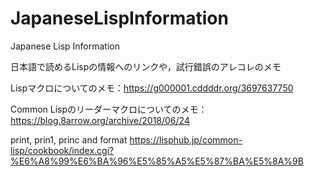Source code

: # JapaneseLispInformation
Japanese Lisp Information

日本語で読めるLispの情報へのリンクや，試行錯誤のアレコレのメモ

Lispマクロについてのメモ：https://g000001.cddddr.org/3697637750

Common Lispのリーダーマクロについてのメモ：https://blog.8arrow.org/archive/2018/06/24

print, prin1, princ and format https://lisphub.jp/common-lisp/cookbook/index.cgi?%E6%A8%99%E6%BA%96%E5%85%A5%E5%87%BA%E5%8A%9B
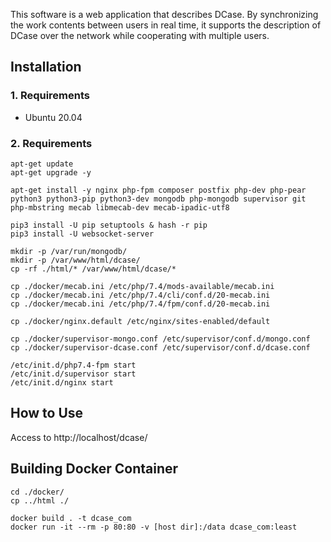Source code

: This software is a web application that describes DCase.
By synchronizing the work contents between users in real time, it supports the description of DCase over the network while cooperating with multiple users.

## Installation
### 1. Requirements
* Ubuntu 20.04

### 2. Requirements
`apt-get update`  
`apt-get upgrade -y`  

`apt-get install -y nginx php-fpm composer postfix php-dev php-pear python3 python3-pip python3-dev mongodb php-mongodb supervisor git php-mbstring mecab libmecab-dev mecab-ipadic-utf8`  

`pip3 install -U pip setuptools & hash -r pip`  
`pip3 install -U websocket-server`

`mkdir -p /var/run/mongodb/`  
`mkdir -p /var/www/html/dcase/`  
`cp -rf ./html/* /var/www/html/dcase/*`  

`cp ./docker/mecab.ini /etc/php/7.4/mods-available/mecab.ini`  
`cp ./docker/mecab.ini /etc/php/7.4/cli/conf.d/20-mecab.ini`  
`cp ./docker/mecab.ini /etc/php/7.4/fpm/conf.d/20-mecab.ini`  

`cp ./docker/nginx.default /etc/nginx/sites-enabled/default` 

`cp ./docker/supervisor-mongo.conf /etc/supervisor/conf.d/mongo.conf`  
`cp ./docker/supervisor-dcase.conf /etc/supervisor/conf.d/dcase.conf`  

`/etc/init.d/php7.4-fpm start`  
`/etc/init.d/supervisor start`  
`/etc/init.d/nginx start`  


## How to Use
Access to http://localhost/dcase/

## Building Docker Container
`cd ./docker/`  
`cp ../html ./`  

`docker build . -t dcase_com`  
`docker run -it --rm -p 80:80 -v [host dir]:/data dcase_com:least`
____________________
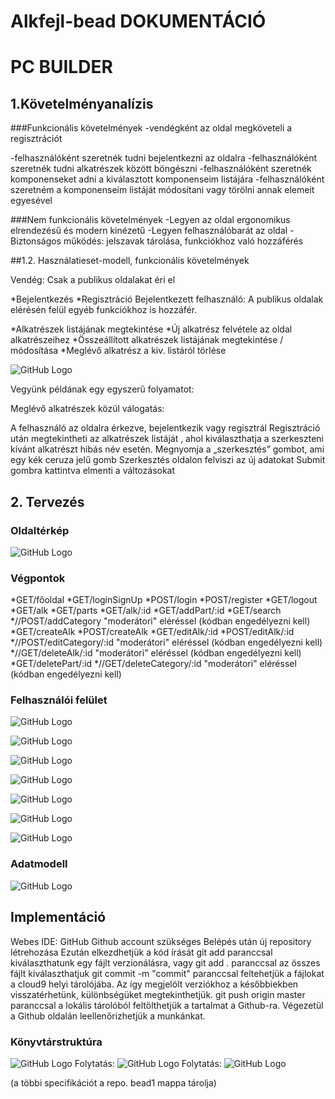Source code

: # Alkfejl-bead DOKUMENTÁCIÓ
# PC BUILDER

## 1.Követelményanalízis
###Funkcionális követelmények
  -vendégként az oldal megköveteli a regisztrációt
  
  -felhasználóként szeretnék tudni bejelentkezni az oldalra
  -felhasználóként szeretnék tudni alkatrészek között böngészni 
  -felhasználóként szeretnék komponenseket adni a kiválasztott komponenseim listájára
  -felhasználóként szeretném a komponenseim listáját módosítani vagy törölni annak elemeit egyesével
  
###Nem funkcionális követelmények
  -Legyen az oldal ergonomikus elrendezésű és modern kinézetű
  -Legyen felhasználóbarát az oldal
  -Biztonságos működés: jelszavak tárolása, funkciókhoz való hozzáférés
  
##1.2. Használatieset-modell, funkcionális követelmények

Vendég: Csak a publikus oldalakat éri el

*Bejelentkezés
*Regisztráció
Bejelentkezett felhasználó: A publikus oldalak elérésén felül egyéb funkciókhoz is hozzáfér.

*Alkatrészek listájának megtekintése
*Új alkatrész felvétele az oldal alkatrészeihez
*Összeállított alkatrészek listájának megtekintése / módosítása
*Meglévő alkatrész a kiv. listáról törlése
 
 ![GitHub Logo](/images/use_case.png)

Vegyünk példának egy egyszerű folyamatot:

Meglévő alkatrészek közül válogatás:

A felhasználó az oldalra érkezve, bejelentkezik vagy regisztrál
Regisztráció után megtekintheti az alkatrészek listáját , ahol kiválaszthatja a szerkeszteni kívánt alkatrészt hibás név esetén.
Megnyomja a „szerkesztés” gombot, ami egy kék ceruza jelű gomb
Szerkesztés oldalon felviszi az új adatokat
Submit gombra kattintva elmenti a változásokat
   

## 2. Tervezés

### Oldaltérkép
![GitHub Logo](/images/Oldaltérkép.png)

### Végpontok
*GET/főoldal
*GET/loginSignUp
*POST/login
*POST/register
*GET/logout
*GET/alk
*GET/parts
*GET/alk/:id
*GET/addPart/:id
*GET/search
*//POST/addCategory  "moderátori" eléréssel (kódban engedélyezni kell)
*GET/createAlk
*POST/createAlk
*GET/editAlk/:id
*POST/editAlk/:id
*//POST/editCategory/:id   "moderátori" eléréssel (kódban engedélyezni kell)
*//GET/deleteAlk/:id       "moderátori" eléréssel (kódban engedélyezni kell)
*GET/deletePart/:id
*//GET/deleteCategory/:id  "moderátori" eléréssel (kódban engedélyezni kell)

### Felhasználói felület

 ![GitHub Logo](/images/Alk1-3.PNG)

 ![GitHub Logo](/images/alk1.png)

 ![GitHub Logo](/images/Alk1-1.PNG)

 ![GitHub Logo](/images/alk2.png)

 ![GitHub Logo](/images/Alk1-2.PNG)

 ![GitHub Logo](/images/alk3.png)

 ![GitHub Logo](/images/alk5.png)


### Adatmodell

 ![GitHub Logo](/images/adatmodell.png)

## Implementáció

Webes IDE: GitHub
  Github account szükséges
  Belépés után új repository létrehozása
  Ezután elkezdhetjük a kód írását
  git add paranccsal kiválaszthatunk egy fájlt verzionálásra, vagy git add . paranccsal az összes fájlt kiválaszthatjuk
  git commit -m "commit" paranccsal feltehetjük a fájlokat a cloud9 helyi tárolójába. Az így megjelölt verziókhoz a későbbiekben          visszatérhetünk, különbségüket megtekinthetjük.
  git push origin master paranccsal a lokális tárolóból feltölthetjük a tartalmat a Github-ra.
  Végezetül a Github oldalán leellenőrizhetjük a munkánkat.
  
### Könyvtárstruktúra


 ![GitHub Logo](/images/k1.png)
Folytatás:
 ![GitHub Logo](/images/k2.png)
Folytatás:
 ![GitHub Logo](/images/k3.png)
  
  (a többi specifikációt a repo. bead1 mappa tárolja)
____________________
- WHAT YOU NEED TO DO: When a line holds the string "felhasználóként", pull it out of the listing.

- TASK RESULT:
  -felhasználóként szeretnék tudni bejelentkezni az oldalra
  -felhasználóként szeretnék tudni alkatrészek között böngészni 
  -felhasználóként szeretnék komponenseket adni a kiválasztott komponenseim listájára
  -felhasználóként szeretném a komponenseim listáját módosítani vagy törölni annak elemeit egyesével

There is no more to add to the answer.